Measurements and main results: Metabolic activity of normally aerated lung was positively correlated both with plateau pressure, showing a pronounced increase above 26 to 27 cm H(2)O, and with regional Vt normalized by end-expiratory lung gas volume. This relationship did not appear to be caused by a higher underlying parenchymal metabolic activity in patients with higher plateau pressure. Regions undergoing cyclic recruitment-derecruitment did not have higher metabolic activity than those collapsed throughout the respiratory cycle.

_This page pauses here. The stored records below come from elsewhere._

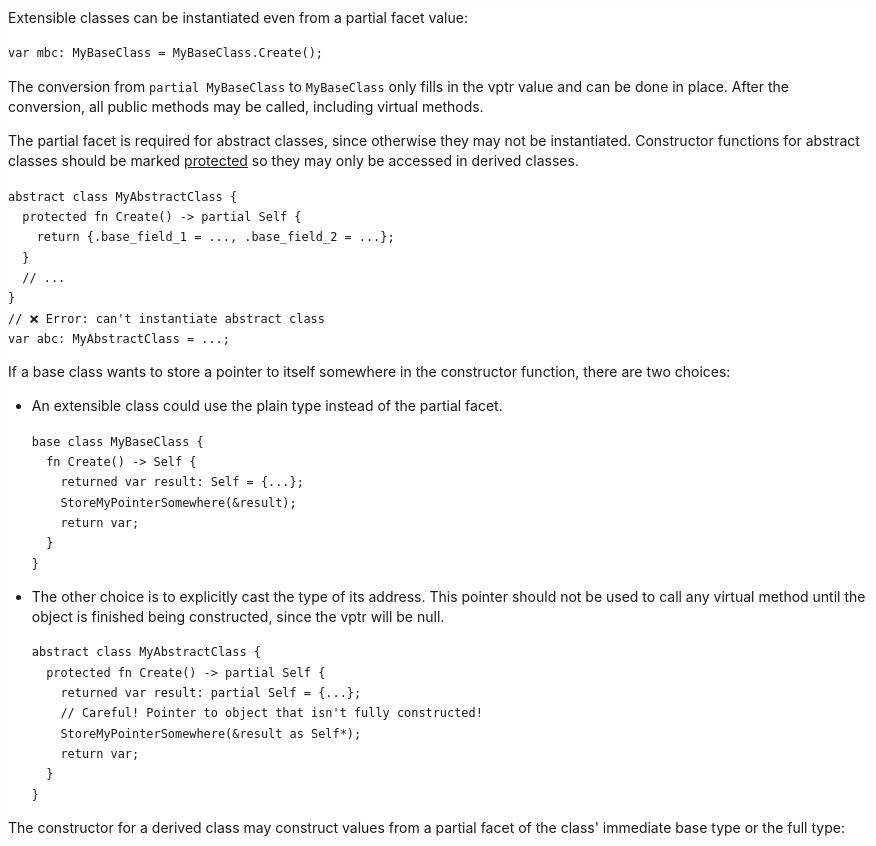 Extensible classes can be instantiated even from a partial facet value:

```
var mbc: MyBaseClass = MyBaseClass.Create();
```

The conversion from `partial MyBaseClass` to `MyBaseClass` only fills in the
vptr value and can be done in place. After the conversion, all public methods
may be called, including virtual methods.

The partial facet is required for abstract classes, since otherwise they may not
be instantiated. Constructor functions for abstract classes should be marked
[protected](#protected-access) so they may only be accessed in derived classes.

```
abstract class MyAbstractClass {
  protected fn Create() -> partial Self {
    return {.base_field_1 = ..., .base_field_2 = ...};
  }
  // ...
}
// ❌ Error: can't instantiate abstract class
var abc: MyAbstractClass = ...;
```

If a base class wants to store a pointer to itself somewhere in the constructor
function, there are two choices:

-   An extensible class could use the plain type instead of the partial facet.

    ```
    base class MyBaseClass {
      fn Create() -> Self {
        returned var result: Self = {...};
        StoreMyPointerSomewhere(&result);
        return var;
      }
    }
    ```

-   The other choice is to explicitly cast the type of its address. This pointer
    should not be used to call any virtual method until the object is finished
    being constructed, since the vptr will be null.

    ```
    abstract class MyAbstractClass {
      protected fn Create() -> partial Self {
        returned var result: partial Self = {...};
        // Careful! Pointer to object that isn't fully constructed!
        StoreMyPointerSomewhere(&result as Self*);
        return var;
      }
    }
    ```

The constructor for a derived class may construct values from a partial facet of
the class' immediate base type or the full type:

Conclusions: In patients with ALI managed with relatively high end-expiratory pressure, metabolic activity of aerated regions was associated with both plateau pressure and regional Vt normalized by end-expiratory lung gas volume, whereas no association was found between cyclic recruitment-derecruitment and increased metabolic activity.

Figures

Figure 1.

Representative images obtained by computed tomography (CT; gray scale on left) obtained at end-expiration, end-inspiration, and by positron emission tomography (PET; the image shows the last frame acquired during dynamic imaging, between 47 and 57 min after injection of the bolus of [18F]fluoro-2-deoxy-D-glucose [18FDG], gray scale on right). After an automated preidentification, we visually confirmed the presence of regions derecruited both at end-expiration and end-inspiration (blue line) and regions undergoing cyclic recruitment–derecruitment (red line). End-expiratory lung volume (EELV) of the normally aerated tissue (green line) and of the poorly aerated tissue (yellow line) were calculated on the CT scan obtained at end-expiration, whereas the Vt distending these regions was computed as the gas volume difference between the end-expiratory and end-inspiratory scan. These regions were later applied on PET scan to compute the respective 18FDG influx rate constant (Ki). Same computations were performed for the poorly aerated tissue. The gaps between the regions of interest are displayed to increase figure clarity.

Figure 2.

(A) Individual values of [18F] fluoro-2-deoxy-D-glucose (18FDG) influx rate constant (Ki) for lung regions derecruited both at end-expiration and end-inspiration (derecruited) and regions undergoing cyclic recruitment–derecruitment (recruiting–derecruiting). Open circles represent the values from each patient, solid circles indicate the mean. No statistical difference could be observed, even if the values were normalized by the density (recorded at mean airway pressure, reflecting the average density along the respiratory cycle) of the regions (B).

Figure 3.

Comparison of variables potentially associated with ventilator-induced lung injury between patients displaying an [18F]fluoro-2-deoxy-D-glucose (18FDG) influx rate (Ki) of the lung regions undergoing cyclic derecruitment–recruitment higher (Kirecruiting–derecruiting/Kiderecruited > 1) or lower (Kirecruiting–derecruiting/Kiderecruited < 1) than regions derecruited throughout the respiratory cycle. No statistically significant difference was observed among the variables analyzed. MV = mechanical ventilation; R-D = recruiting–derecruiting.

Figure 4.

(A) The plot of [18F]fluoro-2-deoxy-D-glucose (18FDG) influx rate of the normally aerated tissue (Kinormally-aerated) versus the plateau airway pressure shows a statistically significant correlation between the variables, with a nonlinear shape characterized by a steep increase of Kinormally-aerated for values of plateau pressure higher than 26 cm H2O (dotted line). (B) The correlation was still tight after normalizing Kinormally-aerated by 18FDG influx rate of the nonaerated tissue, excluded from tidal ventilation (Kinormally-aerated/Kinonaerated).

Figure 5.

[18F]fluoro-2-deoxy-D-glucose (18FDG) influx rate of the normally aerated tissue (A) before (Kinormally-aerated) and (B) after (Kinormally-aerated/Kinonaerated) normalization by 18FDG influx rate of nonaerated tissue not exposed to tidal ventilation was tightly correlated with the Vt expanding this lung regions (VtCT, normally-aerated) normalized by the end-expiratory lung volume (EELVCT, normally-aerated), over which the Vt is distributed.